(Saved entries)
_ _ _

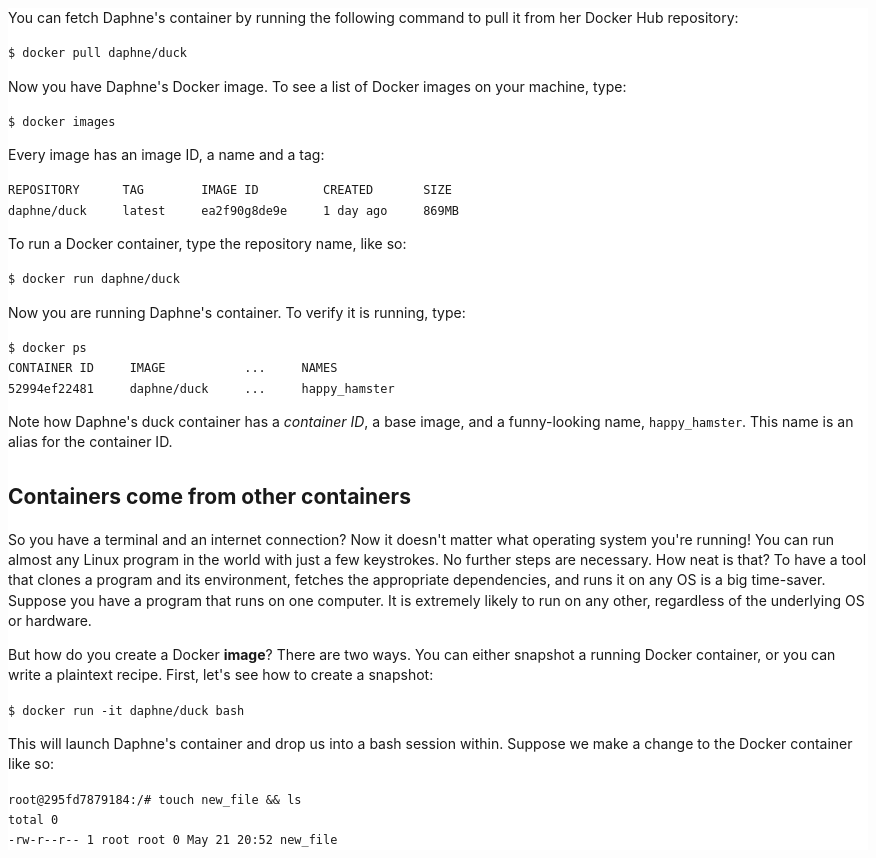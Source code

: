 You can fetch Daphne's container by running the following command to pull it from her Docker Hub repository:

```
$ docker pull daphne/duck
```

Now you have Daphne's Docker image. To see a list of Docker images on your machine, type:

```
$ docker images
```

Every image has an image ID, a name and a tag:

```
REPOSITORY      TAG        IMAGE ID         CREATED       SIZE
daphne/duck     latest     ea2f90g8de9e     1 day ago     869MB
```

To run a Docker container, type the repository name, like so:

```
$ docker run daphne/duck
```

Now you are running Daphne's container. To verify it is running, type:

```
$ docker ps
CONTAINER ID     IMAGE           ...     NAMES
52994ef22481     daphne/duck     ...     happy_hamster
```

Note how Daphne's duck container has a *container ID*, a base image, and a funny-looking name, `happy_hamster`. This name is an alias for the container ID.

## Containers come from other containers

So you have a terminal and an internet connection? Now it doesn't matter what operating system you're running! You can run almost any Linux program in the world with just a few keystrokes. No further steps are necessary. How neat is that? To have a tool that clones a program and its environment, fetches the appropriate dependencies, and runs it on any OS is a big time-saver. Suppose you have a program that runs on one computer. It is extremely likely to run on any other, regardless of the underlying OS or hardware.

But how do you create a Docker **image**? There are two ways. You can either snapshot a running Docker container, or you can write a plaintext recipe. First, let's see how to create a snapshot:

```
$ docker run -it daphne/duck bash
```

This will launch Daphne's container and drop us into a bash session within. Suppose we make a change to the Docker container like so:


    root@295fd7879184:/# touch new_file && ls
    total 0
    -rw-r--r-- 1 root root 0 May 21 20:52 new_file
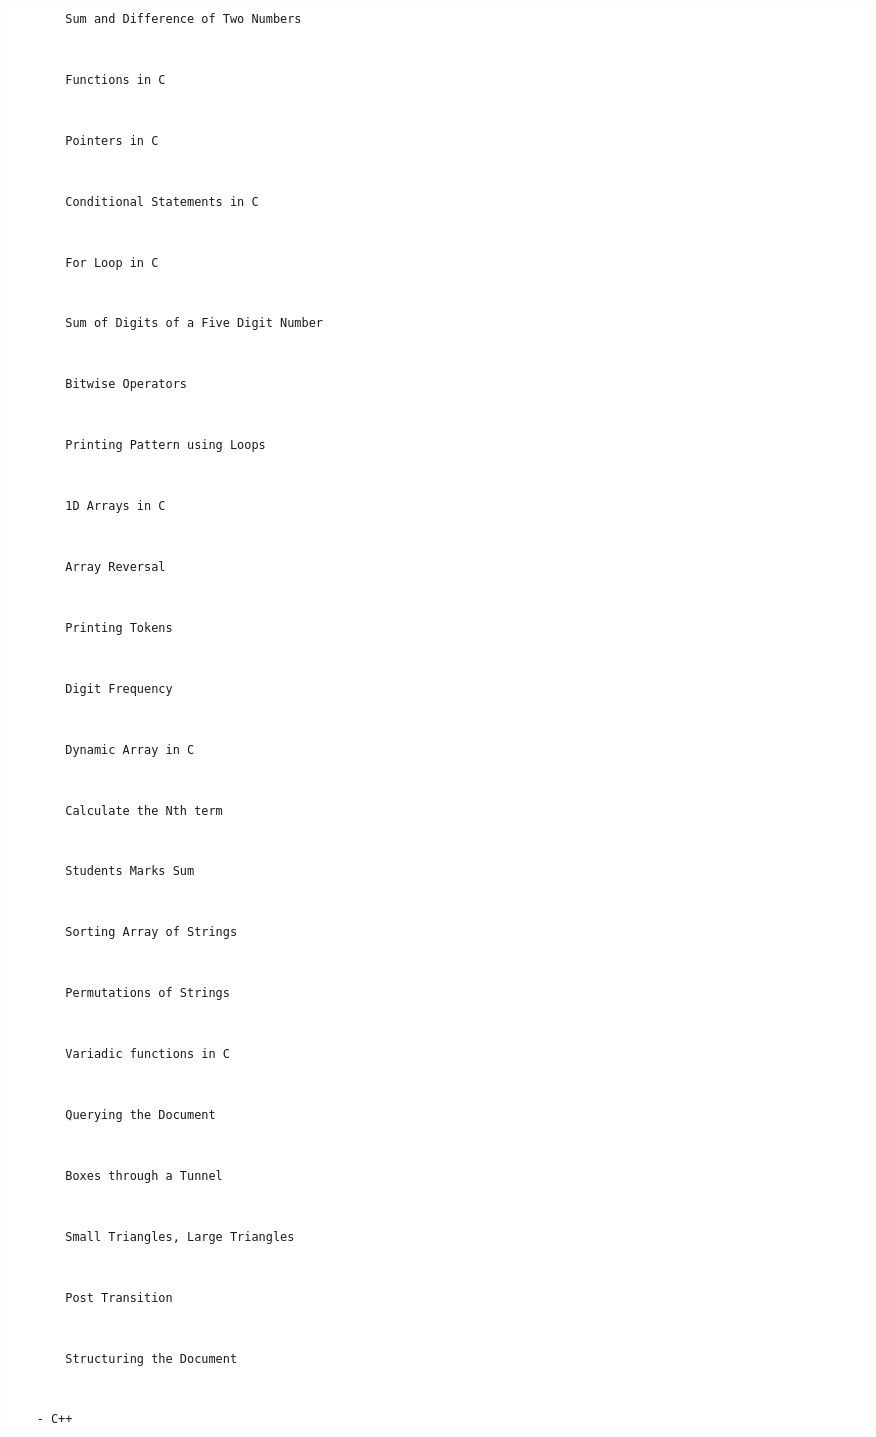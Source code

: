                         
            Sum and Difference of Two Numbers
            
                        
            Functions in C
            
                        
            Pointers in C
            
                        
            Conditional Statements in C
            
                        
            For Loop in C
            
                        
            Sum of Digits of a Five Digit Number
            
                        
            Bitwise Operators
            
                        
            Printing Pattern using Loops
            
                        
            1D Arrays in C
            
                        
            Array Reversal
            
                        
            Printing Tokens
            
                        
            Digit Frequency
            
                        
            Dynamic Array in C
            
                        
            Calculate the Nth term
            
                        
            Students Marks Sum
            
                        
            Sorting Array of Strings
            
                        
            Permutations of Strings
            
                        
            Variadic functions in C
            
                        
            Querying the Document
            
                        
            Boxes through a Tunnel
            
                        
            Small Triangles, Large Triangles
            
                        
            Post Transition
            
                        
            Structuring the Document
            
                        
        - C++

_ _ _

## ACTION ITEM:
Please output exactly the lines between the one holding "For Loop in C" and the one holding "Printing Pattern using Loops" in the records above, inclusive, and nothing more.

## YOUR RESPONSE:
            For Loop in C
            
                        
            Sum of Digits of a Five Digit Number
            
                        
            Bitwise Operators
            
                        
            Printing Pattern using Loops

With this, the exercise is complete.